The task —
Retype all the data word for word.

[Exercise materials — start]

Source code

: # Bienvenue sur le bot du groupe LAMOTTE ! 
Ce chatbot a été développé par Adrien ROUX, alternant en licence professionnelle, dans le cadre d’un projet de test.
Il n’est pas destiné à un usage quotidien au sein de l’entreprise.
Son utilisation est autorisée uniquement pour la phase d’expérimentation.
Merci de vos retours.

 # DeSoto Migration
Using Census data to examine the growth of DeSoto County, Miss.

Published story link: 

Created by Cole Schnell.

[Exercise materials — finish]

Response to this task —
Source code

: # Bienvenue sur le bot du groupe LAMOTTE ! 
Ce chatbot a été développé par Adrien ROUX, alternant en licence professionnelle, dans le cadre d’un projet de test.
Il n’est pas destiné à un usage quotidien au sein de l’entreprise.
Son utilisation est autorisée uniquement pour la phase d’expérimentation.
Merci de vos retours.

 # DeSoto Migration
Using Census data to examine the growth of DeSoto County, Miss.

Published story link: 

Created by Cole Schnell.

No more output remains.